Computed Tomography (CT) Scan:
- This device uses x-rays. Patients will lie on a table with the head placed inside of the scanner (resembles a large donut). Computer analyses detailed x-ray images of the brain which are obtained by the scanner. The scanning time is usually very rapid (~1 minute). In special circumstances, a dye might be injected into the veins just before the scan (CT with contrast). This can sometimes help to identify areas of infection (abscesses), inflammation, tumors, etc.
CT Angiogram (CTA):
- A CT scan of the brain is completed after dye has been injected into the veins (CT with contrast), however, the computer analysis focuses on the arteries (a type of blood vessel) in and around the brain. This can be used to help identify aneurysms
Magnetic Resonance Imaging (MRI):
- This does not use x-rays. Instead, MRI uses magnetic fields over the body. The device looks like a long cylindrical tube. Patients will lie on a table that slides into the hollow tube. Computer analysis of magnetic fields within the machine can generate images of the internal structures of the body’s organs, including the brain. MRI of the brain will show the normal structures, plus any area(s) of brain injury caused by the inflammation, tumors, previous stroke, etc. Patients must lie still inside the MRI machine for several minutes. In some circumstances, a dye might be injected into the veins (enhanced MRI) just before the scan to help improve the detection of abnormalities. Patients who complain of claustrophobia or discomfort may be given a mild sedative to help relax prior to MRI scanning
Cerebrospinal fluid (CSF) analysis:
Lumbar Puncture/Spinal tap
- This procedure is not routinely used in the assessment of headache but may be used in some circumstances, e.g. suspicion of brain infection or leakage of blood from an aneurysm. The purpose is to extract a small amount of fluid called cerebrospinal fluid (CSF) from the patient’s spine in the low back (lumbar) area and send for analysis. During the procedure, the physician will clean and drape the lumbar area. A local anesthetic is administered over the skin where the needle is to be placed. Since the spinal cord does not extend down into the lower lumbar region there is little or no chance of causing injury to the spinal cord. The extracted CSF is sent to the laboratory for analysis and is checked for protein, glucose, red and white blood cells and infectious organisms such as bacteria and viruses. In some circumstances, CSF is used to check for cancer cells (if required)

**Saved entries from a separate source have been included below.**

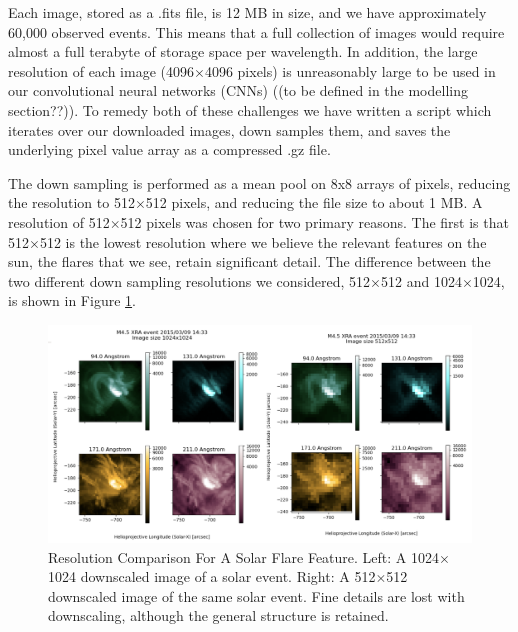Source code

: \documentclass[12pt, letterpaper]{article}
\begin{document}
Each image, stored as a .fits file, is 12 MB in size, and we have approximately 60,000 observed events. This means that a full collection of images would require almost a full terabyte of storage space per wavelength. In addition, the large resolution of each image (4096$\times$4096 pixels) is unreasonably large to be used in our convolutional neural networks (CNNs) ((to be defined in the modelling section??)). To remedy both of these challenges we have written a script which iterates over our downloaded images, down samples them, and saves the underlying pixel value array as a compressed .gz file. 

The down sampling is performed as a mean pool on 8x8 arrays of pixels, reducing the resolution to 512$\times$512 pixels, and reducing the file size to about 1 MB. A resolution of 512$\times$512 pixels was chosen for two primary reasons. The first is that 512$\times$512 is the lowest resolution where we believe the relevant features on the sun, the flares that we see, retain significant detail. The difference between the two different down sampling resolutions we considered, 512$\times$512 and 1024$\times$1024, is shown in Figure \ref{resolution_1024}.


\begin{figure}[h]
	\centering
	\includegraphics[width=\textwidth]{figures/resolution_demo.png}
	\caption{Resolution Comparison For A Solar Flare Feature. Left: A 1024$\times$1024 downscaled image of a solar event. Right: A 512$\times$512 downscaled image of the same solar event. Fine details are lost with downscaling, although the general structure is retained.}
	\label{resolution_1024}
\end{figure}
\end{document}
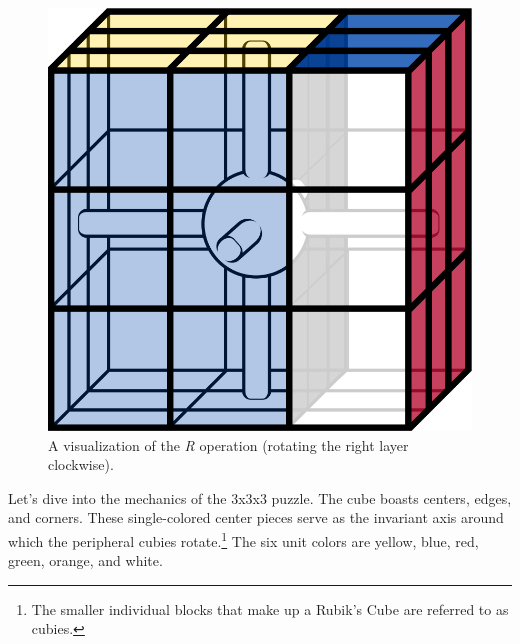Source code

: \documentclass[12pt]{article}
\begin{document}
\begin{figure}[h]
\begin{minipage}[c]{0.2\textwidth}
    \end{minipage}
    \begin{minipage}[c]{0.2\textwidth}
        \includegraphics[scale=0.1]{moves/core_r_transform.png}
    \end{minipage}
    \caption{A visualization of the \textit{R} operation (rotating the right layer clockwise).}
\end{figure}

Let's dive into the mechanics of the 3x3x3 puzzle. The cube boasts centers, edges, and corners. These single-colored center pieces serve as the invariant axis around which the peripheral cubies rotate.\footnote{The smaller individual blocks that make up a Rubik's Cube are referred to as cubies.} The six unit colors are yellow, blue, red, green, orange, and white.
\end{document}
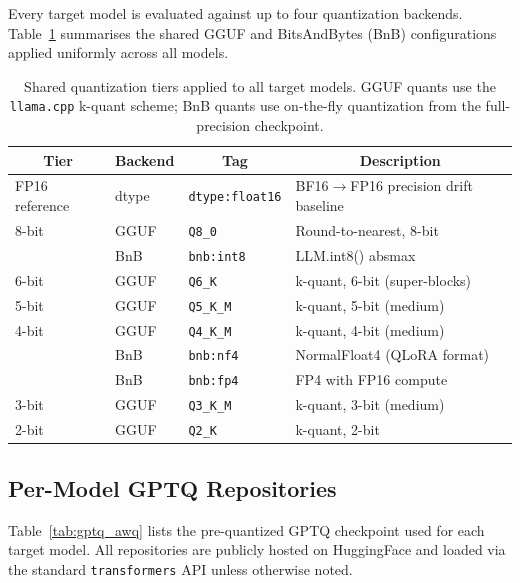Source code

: Every target model is evaluated against up to four quantization backends.
Table~\ref{tab:quant_tiers} summarises the shared GGUF and BitsAndBytes (BnB) configurations applied uniformly across all models.

\begin{table}[h]
\centering
\caption{Shared quantization tiers applied to all target models. GGUF quants use the \texttt{llama.cpp} k-quant scheme; BnB quants use on-the-fly quantization from the full-precision checkpoint.}
\label{tab:quant_tiers}
\small
\begin{tabular}{@{}llll@{}}
\toprule
\multicolumn{1}{c}{\textbf{Tier}} & \multicolumn{1}{c}{\textbf{Backend}} & \multicolumn{1}{c}{\textbf{Tag}} & \multicolumn{1}{c}{\textbf{Description}} \\
\midrule
FP16 reference & dtype   & \texttt{dtype:float16} & BF16$\to$FP16 precision drift baseline \\
\midrule
8-bit          & GGUF    & \texttt{Q8\_0}         & Round-to-nearest, 8-bit \\
               & BnB     & \texttt{bnb:int8}      & LLM.int8() absmax \\
6-bit          & GGUF    & \texttt{Q6\_K}         & k-quant, 6-bit (super-blocks) \\
5-bit          & GGUF    & \texttt{Q5\_K\_M}      & k-quant, 5-bit (medium) \\
4-bit          & GGUF    & \texttt{Q4\_K\_M}      & k-quant, 4-bit (medium) \\
               & BnB     & \texttt{bnb:nf4}       & NormalFloat4 (QLoRA format) \\
               & BnB     & \texttt{bnb:fp4}       & FP4 with FP16 compute \\
3-bit          & GGUF    & \texttt{Q3\_K\_M}      & k-quant, 3-bit (medium) \\
2-bit          & GGUF    & \texttt{Q2\_K}         & k-quant, 2-bit \\
\bottomrule
\end{tabular}
\end{table}


\subsection{Per-Model GPTQ Repositories}
\label{app:gptq_awq}

Table~\ref{tab:gptq_awq} lists the pre-quantized GPTQ checkpoint used for each target model.
All repositories are publicly hosted on HuggingFace and loaded via the standard \texttt{transformers} API unless otherwise noted.

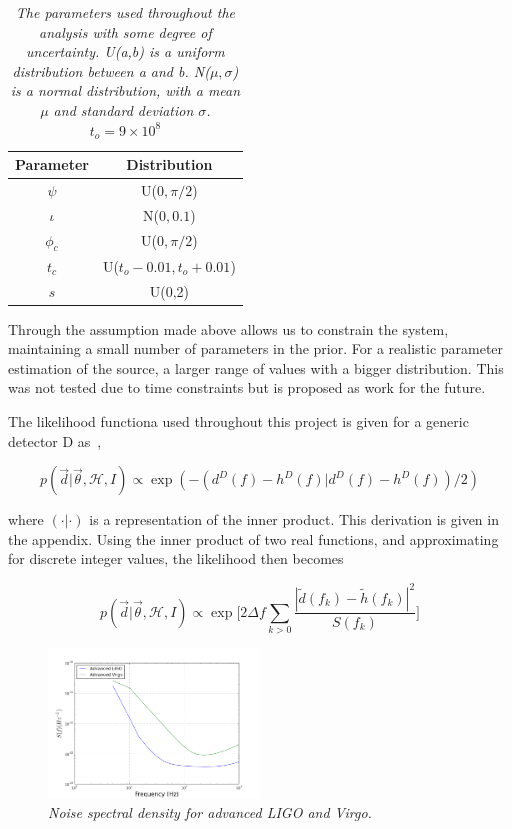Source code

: \documentclass[12pt]{iopart}
\newcommand{\curlH}{\mathcal{H}}
\begin{document}
\begin{table}
  \centering
  \begin{tabular}{|c|c|}
    \hline
    Parameter & Distribution \\
    \hline
    $\psi$   &  U($0,\pi/2$)\\
    $\iota$   & N($0,0.1$) \\
    $\phi_c$  & U($0,\pi/2$)\\
    $t_c$     & U($t_{o}-0.01, t_{o}+0.01$) \\
    $s$       & U(0,2) \\
    \hline
  \end{tabular}
  \label{tab:prior}
  \caption{\textit{The parameters used throughout the analysis with some degree
of uncertainty. U(a,b) is a uniform distribution between a and b. N($\mu,
\sigma$) is a normal distribution, with a mean $\mu$ and standard deviation
$\sigma$. $t_{o} = 9\times10^{8}$}}
\end{table}

Through the assumption made above allows us to constrain the system,
maintaining a small number of parameters in the prior. For a realistic
parameter estimation of the source, a larger range of values with a bigger
distribution. This was not tested due to time constraints but is proposed as
work for the future.

The likelihood functiona used throughout this project is given for a generic
detector D as~\cite{JVei},

\begin{equation}
  p(\vec{d} | \vec{\theta}, \curlH, I) \propto \exp(-(d^{D}(f) -
h^{D}(f)|d^{D}(f) - h^{D}(f))/2)
\end{equation}

where $(\cdot |\cdot )$ is a representation of the inner product. This
derivation is given in the appendix. Using the inner product of two real
functions, and approximating for discrete integer values, the likelihood then
becomes

\begin{equation}
  p(\vec{d} | \vec{\theta}, \curlH, I) \propto \exp\Bigg[ 2\Delta
f\sum_{k>0}\frac{|\tilde{d}(f_{k}) - \tilde{h}(f_{k})|^{2}}{S(f_{k})} \Bigg]
\end{equation}

\begin{figure}
  \centering
  \includegraphics[width=0.5\textwidth]{PSD}
  \caption{\textit{Noise spectral density for advanced LIGO and Virgo.}}
  \label{fig:psd}
\end{figure}
\end{document}
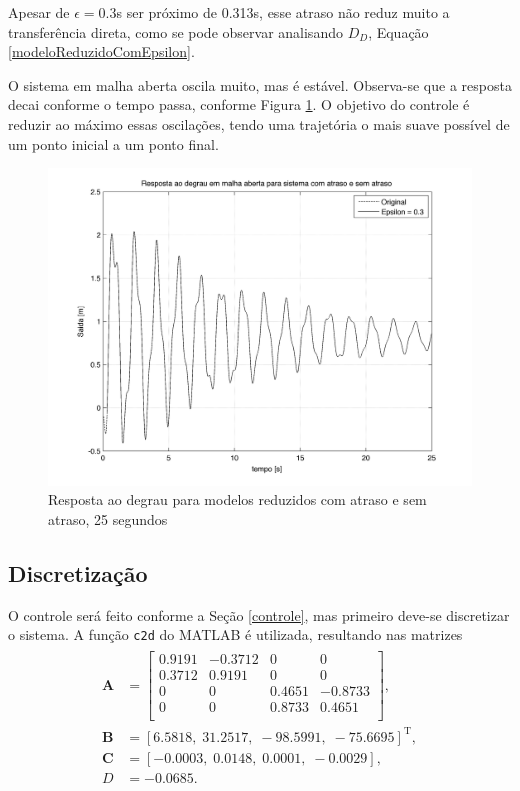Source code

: Apesar de $\epsilon=0.3$s ser próximo de 0.313s, esse atraso não reduz muito a transferência direta, como se pode observar analisando $D_D$, Equação \ref{modeloReduzidoComEpsilon}.



 O sistema em malha aberta oscila muito, mas é estável. Observa-se que a resposta decai conforme o tempo passa, conforme Figura \ref{modeloMalhaAberta25s}. O objetivo do controle é reduzir ao máximo essas oscilações, tendo uma trajetória o mais suave possível de um ponto inicial a um ponto final. 
\begin{figure}[!ht]
\centering
\caption{Resposta ao degrau para modelos reduzidos com atraso e sem atraso, 25 segundos\label{modeloMalhaAberta25s}}
\includegraphics[width=0.8\linewidth]{figs/resultados/modelo/respostaMalhaAberta25s}
\end{figure}

\subsection{Discretização}
 O controle será feito conforme a Seção \ref{controle}, mas primeiro deve-se discretizar o sistema. A função \texttt{c2d} \cite{c2d} do MATLAB é utilizada, resultando nas matrizes \begin{align}
 \begin{array}{ll}
 	\mathbf{A} &= \left[\begin{array}{cccc}
	0.9191&   -0.3712&         0&         0\\
    0.3712&    0.9191&         0&         0\\
         0&         0&    0.4651&   -0.8733\\
         0&         0&    0.8733&    0.4651\\
 \end{array}\right],\\
 	\mathbf{B} &= \left[6.5818,\;
   31.2517,\;
  -98.5991,\;
  -75.6695\right]^{\mathrm{T}},\\
   \mathbf{C} &= \left[-0.0003,\;0.0148,\;0.0001,\;-0.0029\right],\\
   D &= -0.0685.
 \end{array}
 \end{align}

Involves two types of interventions as follows:
As the name suggests, this therapy is designed to abort a headache once it has started. Medications that may relieve symptoms include “triptan” agents; along with oxygen inhalation through a face mask for twenty minutes.
Triptan agents: Usually more effective than over the counter formulations, and are used as needed.
These medications are prescribed to shorten the length of the cluster headache period as well as decrease the severity of the headaches. Medications options include: verapamil, galcanezumab, lithium, divalproex sodium, prednisone (only short courses), and ergotamine tartrate.
Note: While there are potential side effects of using these medications, there are also beneficial effects. Consequently, the treating physician will assess the side effects risks versus the benefits in controlling symptoms and improving quality of life (risk versus benefit ratio), before recommending treatment. If the patient has other medical conditions or using other medications, these are taken into account when prescribing medications. The patient is advised to take note of and report potential side effects to the treating physician.
Maybe an option for people who do not benefit from standard therapy, mostly involves blocking of the trigeminal nerve.
Risk Factors and Prevention:
Smokers and alcohol abusers may be more prone to cluster headaches.
Although there is no cure for cluster headaches, careful monitoring of symptoms and use of both abortive (for immediate relief) and prophylactic medical therapy can help control cluster attacks and improve quality of life.